Only the lines from the beginning of the data through the one with "Natürlich ist es" belong in the answer, each retyped exactly, with pictures left out.
[Start of section]
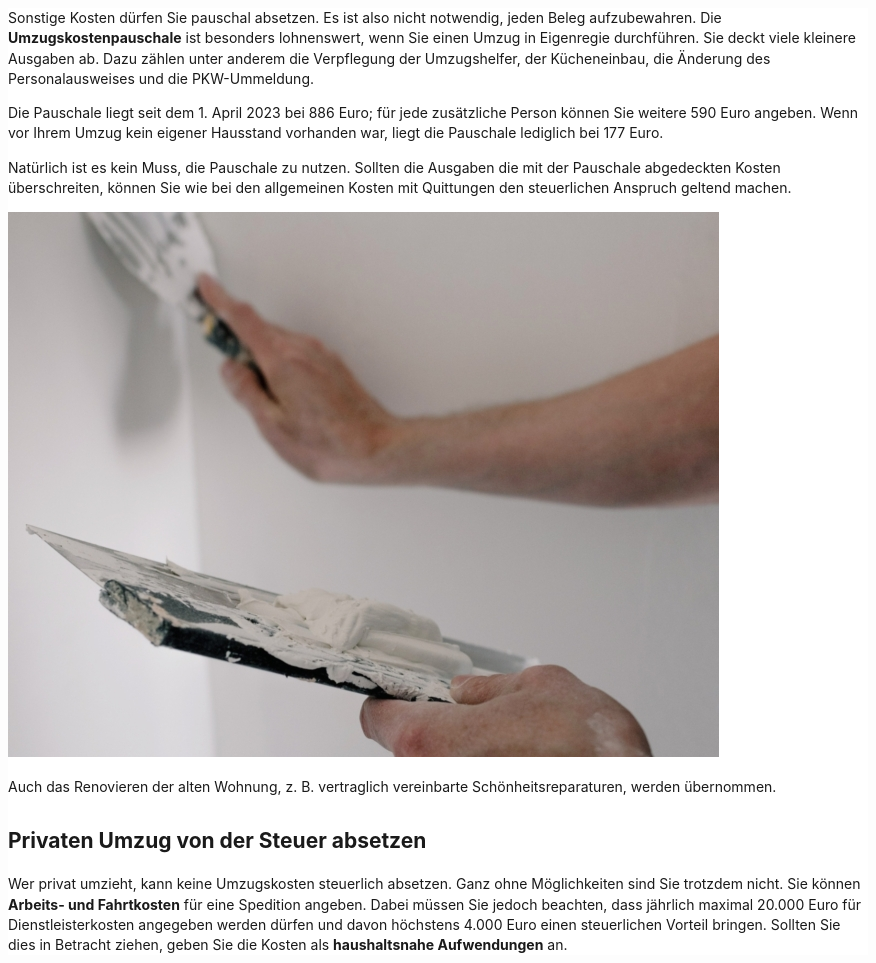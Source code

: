 Sonstige Kosten dürfen Sie pauschal absetzen. Es ist also nicht notwendig, jeden Beleg aufzubewahren. Die **Umzugskostenpauschale** ist besonders lohnenswert, wenn Sie einen Umzug in Eigenregie durchführen. Sie deckt viele kleinere Ausgaben ab. Dazu zählen unter anderem die Verpflegung der Umzugshelfer, der Kücheneinbau, die Änderung des Personalausweises und die PKW-Ummeldung.

Die Pauschale liegt seit dem 1. April 2023 bei 886 Euro; für jede zusätzliche Person können Sie weitere 590 Euro angeben. Wenn vor Ihrem Umzug kein eigener Hausstand vorhanden war, liegt die Pauschale lediglich bei 177 Euro.

Natürlich ist es kein Muss, die Pauschale zu nutzen. Sollten die Ausgaben die mit der Pauschale abgedeckten Kosten überschreiten, können Sie wie bei den allgemeinen Kosten mit Quittungen den steuerlichen Anspruch geltend machen.

![Auch das Renovieren der alten Wohnung wird zum Teil bei Ihrem Umzug übernommen und sollte bei Ausgaben in Ihrem Umzugsplan bedacht werden.](pexels-ksenia-chernaya-5691603-scaled-e1698067717340-711x545.jpg)

Auch das Renovieren der alten Wohnung, z. B. vertraglich vereinbarte Schönheitsreparaturen, werden übernommen.

## Privaten Umzug von der Steuer absetzen

Wer privat umzieht, kann keine Umzugskosten steuerlich absetzen. Ganz ohne Möglichkeiten sind Sie trotzdem nicht. Sie können **Arbeits- und Fahrtkosten** für eine Spedition angeben. Dabei müssen Sie jedoch beachten, dass jährlich maximal 20.000 Euro für Dienstleisterkosten angegeben werden dürfen und davon höchstens 4.000 Euro einen steuerlichen Vorteil bringen. Sollten Sie dies in Betracht ziehen, geben Sie die Kosten als **haushaltsnahe Aufwendungen** an.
[End of section]
-- RESPONSE TO THE TASK --
Source code

: Sonstige Kosten dürfen Sie pauschal absetzen. Es ist also nicht notwendig, jeden Beleg aufzubewahren. Die **Umzugskostenpauschale** ist besonders lohnenswert, wenn Sie einen Umzug in Eigenregie durchführen. Sie deckt viele kleinere Ausgaben ab. Dazu zählen unter anderem die Verpflegung der Umzugshelfer, der Kücheneinbau, die Änderung des Personalausweises und die PKW-Ummeldung.

Die Pauschale liegt seit dem 1. April 2023 bei 886 Euro; für jede zusätzliche Person können Sie weitere 590 Euro angeben. Wenn vor Ihrem Umzug kein eigener Hausstand vorhanden war, liegt die Pauschale lediglich bei 177 Euro.

Natürlich ist es kein Muss, die Pauschale zu nutzen. Sollten die Ausgaben die mit der Pauschale abgedeckten Kosten überschreiten, können Sie wie bei den allgemeinen Kosten mit Quittungen den steuerlichen Anspruch geltend machen.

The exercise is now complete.